- _WHAT YOU WILL DO_
Write out the full set of records exactly. Any pictures in them do not belong in the copy.

- _SUPPLIED DATA_

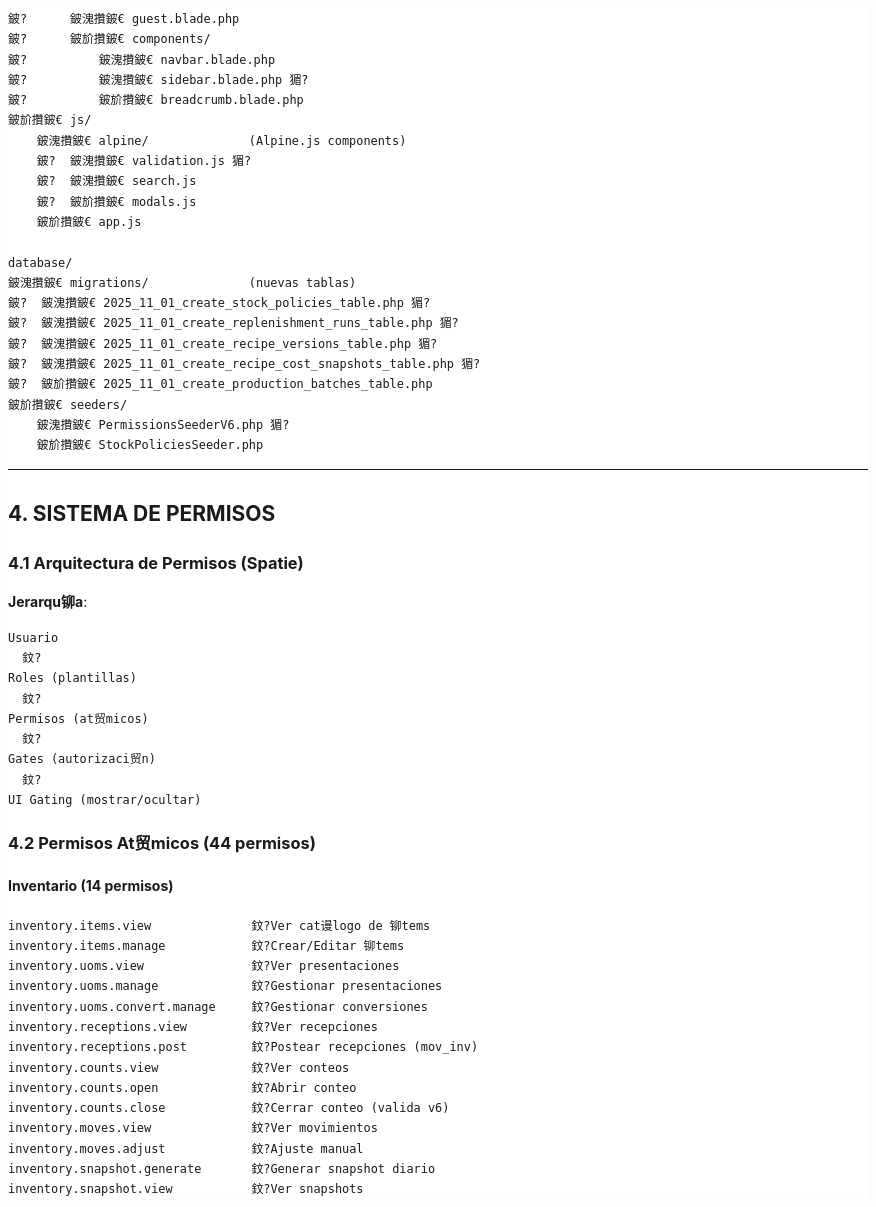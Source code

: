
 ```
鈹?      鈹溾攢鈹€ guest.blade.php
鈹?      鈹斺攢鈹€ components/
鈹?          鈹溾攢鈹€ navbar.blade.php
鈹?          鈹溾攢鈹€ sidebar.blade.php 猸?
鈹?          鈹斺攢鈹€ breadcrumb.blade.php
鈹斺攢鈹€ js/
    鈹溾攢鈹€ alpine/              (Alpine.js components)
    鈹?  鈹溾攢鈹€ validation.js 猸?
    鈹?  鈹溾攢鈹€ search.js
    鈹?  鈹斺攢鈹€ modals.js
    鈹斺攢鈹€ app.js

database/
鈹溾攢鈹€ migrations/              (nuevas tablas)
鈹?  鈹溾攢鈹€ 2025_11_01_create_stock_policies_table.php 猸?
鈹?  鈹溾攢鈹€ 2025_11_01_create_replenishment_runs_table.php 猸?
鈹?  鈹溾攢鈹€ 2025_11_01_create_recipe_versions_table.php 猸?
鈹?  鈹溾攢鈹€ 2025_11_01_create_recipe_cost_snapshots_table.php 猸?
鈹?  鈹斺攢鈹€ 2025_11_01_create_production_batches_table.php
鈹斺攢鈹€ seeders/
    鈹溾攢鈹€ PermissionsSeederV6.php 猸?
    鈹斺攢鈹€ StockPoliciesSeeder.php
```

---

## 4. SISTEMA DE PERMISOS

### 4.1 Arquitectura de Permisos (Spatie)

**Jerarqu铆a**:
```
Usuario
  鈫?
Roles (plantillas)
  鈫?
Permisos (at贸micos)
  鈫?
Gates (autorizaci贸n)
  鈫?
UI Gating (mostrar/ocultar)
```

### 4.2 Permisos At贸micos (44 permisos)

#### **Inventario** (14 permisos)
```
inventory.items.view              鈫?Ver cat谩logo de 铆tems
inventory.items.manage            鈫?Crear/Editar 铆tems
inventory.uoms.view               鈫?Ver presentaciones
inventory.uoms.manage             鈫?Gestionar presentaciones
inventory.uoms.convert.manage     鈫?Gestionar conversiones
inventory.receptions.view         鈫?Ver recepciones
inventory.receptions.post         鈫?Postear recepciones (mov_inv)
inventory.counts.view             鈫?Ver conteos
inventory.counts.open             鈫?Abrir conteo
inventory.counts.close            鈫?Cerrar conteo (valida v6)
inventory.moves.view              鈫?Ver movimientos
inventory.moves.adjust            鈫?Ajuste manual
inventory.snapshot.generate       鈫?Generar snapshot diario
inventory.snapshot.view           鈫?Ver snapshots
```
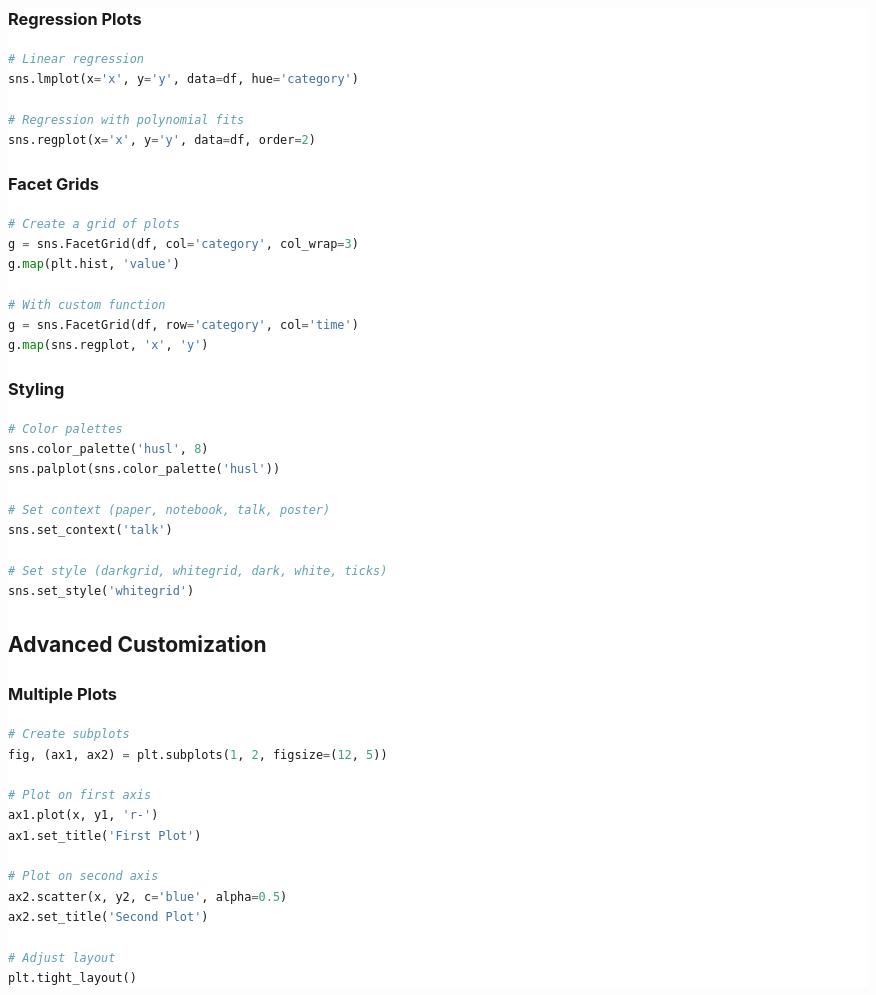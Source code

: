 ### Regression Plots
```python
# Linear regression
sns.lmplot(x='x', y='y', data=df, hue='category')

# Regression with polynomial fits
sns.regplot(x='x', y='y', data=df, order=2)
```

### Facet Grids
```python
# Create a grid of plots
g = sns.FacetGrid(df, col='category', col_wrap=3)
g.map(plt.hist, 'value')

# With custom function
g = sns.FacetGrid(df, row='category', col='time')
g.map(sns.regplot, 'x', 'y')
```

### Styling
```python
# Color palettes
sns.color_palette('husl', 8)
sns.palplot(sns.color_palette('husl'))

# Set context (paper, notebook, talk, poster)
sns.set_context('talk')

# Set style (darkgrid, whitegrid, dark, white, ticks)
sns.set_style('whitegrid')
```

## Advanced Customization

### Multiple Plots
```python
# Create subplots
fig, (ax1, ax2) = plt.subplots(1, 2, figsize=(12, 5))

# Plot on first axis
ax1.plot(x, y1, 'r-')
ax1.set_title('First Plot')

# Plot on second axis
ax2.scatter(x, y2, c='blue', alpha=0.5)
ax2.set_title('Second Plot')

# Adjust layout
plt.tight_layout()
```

- _ANSWER FOR THIS EXERCISE_
Source code

:
 ```
鈹?      鈹溾攢鈹€ guest.blade.php
鈹?      鈹斺攢鈹€ components/
鈹?          鈹溾攢鈹€ navbar.blade.php
鈹?          鈹溾攢鈹€ sidebar.blade.php 猸?
鈹?          鈹斺攢鈹€ breadcrumb.blade.php
鈹斺攢鈹€ js/
    鈹溾攢鈹€ alpine/              (Alpine.js components)
    鈹?  鈹溾攢鈹€ validation.js 猸?
    鈹?  鈹溾攢鈹€ search.js
    鈹?  鈹斺攢鈹€ modals.js
    鈹斺攢鈹€ app.js

database/
鈹溾攢鈹€ migrations/              (nuevas tablas)
鈹?  鈹溾攢鈹€ 2025_11_01_create_stock_policies_table.php 猸?
鈹?  鈹溾攢鈹€ 2025_11_01_create_replenishment_runs_table.php 猸?
鈹?  鈹溾攢鈹€ 2025_11_01_create_recipe_versions_table.php 猸?
鈹?  鈹溾攢鈹€ 2025_11_01_create_recipe_cost_snapshots_table.php 猸?
鈹?  鈹斺攢鈹€ 2025_11_01_create_production_batches_table.php
鈹斺攢鈹€ seeders/
    鈹溾攢鈹€ PermissionsSeederV6.php 猸?
    鈹斺攢鈹€ StockPoliciesSeeder.php
```

---

## 4. SISTEMA DE PERMISOS

### 4.1 Arquitectura de Permisos (Spatie)

**Jerarqu铆a**:
```
Usuario
  鈫?
Roles (plantillas)
  鈫?
Permisos (at贸micos)
  鈫?
Gates (autorizaci贸n)
  鈫?
UI Gating (mostrar/ocultar)
```

### 4.2 Permisos At贸micos (44 permisos)

#### **Inventario** (14 permisos)
```
inventory.items.view              鈫?Ver cat谩logo de 铆tems
inventory.items.manage            鈫?Crear/Editar 铆tems
inventory.uoms.view               鈫?Ver presentaciones
inventory.uoms.manage             鈫?Gestionar presentaciones
inventory.uoms.convert.manage     鈫?Gestionar conversiones
inventory.receptions.view         鈫?Ver recepciones
inventory.receptions.post         鈫?Postear recepciones (mov_inv)
inventory.counts.view             鈫?Ver conteos
inventory.counts.open             鈫?Abrir conteo
inventory.counts.close            鈫?Cerrar conteo (valida v6)
inventory.moves.view              鈫?Ver movimientos
inventory.moves.adjust            鈫?Ajuste manual
inventory.snapshot.generate       鈫?Generar snapshot diario
inventory.snapshot.view           鈫?Ver snapshots
```
Source code

: ### Regression Plots
```python
# Linear regression
sns.lmplot(x='x', y='y', data=df, hue='category')

# Regression with polynomial fits
sns.regplot(x='x', y='y', data=df, order=2)
```

### Facet Grids
```python
# Create a grid of plots
g = sns.FacetGrid(df, col='category', col_wrap=3)
g.map(plt.hist, 'value')

# With custom function
g = sns.FacetGrid(df, row='category', col='time')
g.map(sns.regplot, 'x', 'y')
```

### Styling
```python
# Color palettes
sns.color_palette('husl', 8)
sns.palplot(sns.color_palette('husl'))

# Set context (paper, notebook, talk, poster)
sns.set_context('talk')

# Set style (darkgrid, whitegrid, dark, white, ticks)
sns.set_style('whitegrid')
```

## Advanced Customization

### Multiple Plots
```python
# Create subplots
fig, (ax1, ax2) = plt.subplots(1, 2, figsize=(12, 5))

# Plot on first axis
ax1.plot(x, y1, 'r-')
ax1.set_title('First Plot')

# Plot on second axis
ax2.scatter(x, y2, c='blue', alpha=0.5)
ax2.set_title('Second Plot')

# Adjust layout
plt.tight_layout()
```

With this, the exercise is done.